What is required> Each line that contains the word "this" is to be copied from the records below.

Supplied material>
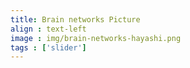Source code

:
 ```yaml
---
title: Brain networks Picture
align : text-left
image : img/brain-networks-hayashi.png
tags : ['slider']
---
```

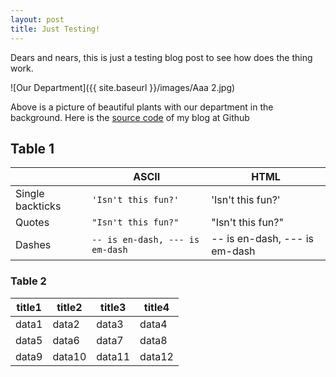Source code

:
 ```yaml
---
layout: post
title: Just Testing!
---
```


Dears and nears, this is just a testing blog post to see how does the thing work.

![Our Department]({{ site.baseurl }}/images/Aaa 2.jpg)

Above is a picture of beautiful plants with our department in the background. Here is the [source code](https://github.com/zahanat/zahanat.github.io) of my blog at Github

## Table 1

|                  | ASCII                           | HTML                          |
|------------------|---------------------------------|-------------------------------|
| Single backticks | `'Isn't this fun?'`             | 'Isn't this fun?'             |
| Quotes           | `"Isn't this fun?"`             | "Isn't this fun?"             |
| Dashes           | `-- is en-dash, --- is em-dash` | -- is en-dash, --- is em-dash |


### Table 2

| title1 | title2 | title3 | title4 |
|---|---|---|---|
| data1 | data2 | data3 | data4 |
| data5 | data6 | data7 | data8 |
| data9 | data10 | data11 | data12 |
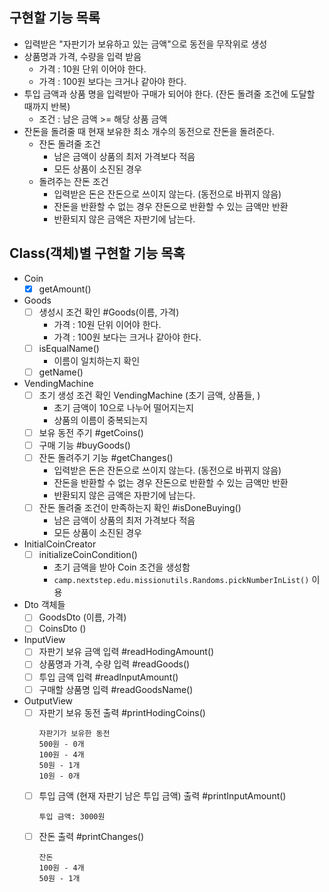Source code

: ## 구현할 기능 목록

- 입력받은 "자판기가 보유하고 있는 금액"으로 동전을 무작위로 생성
- 상품명과 가격, 수량을 입력 받음
  - 가격 : 10원 단위 이어야 한다.
  - 가격 : 100원 보다는 크거나 같아야 한다.
- 투입 금액과 상품 명을 입력받아 구매가 되어야 한다. (잔돈 돌려줄 조건에 도달할 때까지 반복)
  - 조건 : 남은 금액 >= 해당 상품 금액
- 잔돈을 돌려줄 때 현재 보유한 최소 개수의 동전으로 잔돈을 돌려준다.
  - 잔돈 돌려줄 조건
    - 남은 금액이 상품의 최저 가격보다 적음
    - 모든 상품이 소진된 경우
  - 돌려주는 잔돈 조건
    - 입력받은 돈은 잔돈으로 쓰이지 않는다. (동전으로 바뀌지 않음)
    - 잔돈을 반환할 수 없는 경우 잔돈으로 반환할 수 있는 금액만 반환
    - 반환되지 않은 금액은 자판기에 남는다.

## Class(객체)별 구현할 기능 목혹

- Coin
  - [x] getAmount()

- Goods
  - [ ] 생성시 조건 확인 #Goods(이름, 가격)
    - 가격 : 10원 단위 이어야 한다.
    - 가격 : 100원 보다는 크거나 같아야 한다.
  - [ ] isEqualName()
    - 이름이 일치하는지 확인
  - [ ] getName()

- VendingMachine
  - [ ] 초기 생성 조건 확인 VendingMachine (초기 금액, 상품들, )
    - 초기 금액이 10으로 나누어 떨어지는지
    - 상품의 이름이 중복되는지
  - [ ] 보유 동전 주기 #getCoins()
  - [ ] 구매 기능 #buyGoods()
  - [ ] 잔돈 돌려주기 기능 #getChanges()
    - 입력받은 돈은 잔돈으로 쓰이지 않는다. (동전으로 바뀌지 않음)
    - 잔돈을 반환할 수 없는 경우 잔돈으로 반환할 수 있는 금액만 반환
    - 반환되지 않은 금액은 자판기에 남는다.
  - [ ] 잔돈 돌려줄 조건이 만족하는지 확인 #isDoneBuying()
    - 남은 금액이 상품의 최저 가격보다 적음
    - 모든 상품이 소진된 경우

- InitialCoinCreator
  - [ ] initializeCoinCondition()
    - 초기 금액을 받아 Coin 조건을 생성함
    - `camp.nextstep.edu.missionutils.Randoms.pickNumberInList()` 이용

- Dto 객체들
  - [ ] GoodsDto (이름, 가격)
  - [ ] CoinsDto ()

- InputView
  - [ ] 자판기 보유 금액 입력 #readHodingAmount()
  - [ ] 상품명과 가격, 수량 입력 #readGoods()
  - [ ] 투입 금액 입력 #readInputAmount()
  - [ ] 구매할 상품명 입력 #readGoodsName()

- OutputView
  - [ ] 자판기 보유 동전 출력 #printHodingCoins()
    ```text
    자판기가 보유한 동전
    500원 - 0개
    100원 - 4개
    50원 - 1개
    10원 - 0개
    ```
  - [ ] 투입 금액 (현재 자판기 남은 투입 금액) 출력 #printInputAmount()
    ```text
    투입 금액: 3000원
    ```
  - [ ] 잔돈 출력 #printChanges()
    ```text
    잔돈
    100원 - 4개
    50원 - 1개
    ```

Worked solution>
Dears and nears, this is just a testing blog post to see how does the thing work.
| Single backticks | `'Isn't this fun?'`             | 'Isn't this fun?'             |
| Quotes           | `"Isn't this fun?"`             | "Isn't this fun?"             |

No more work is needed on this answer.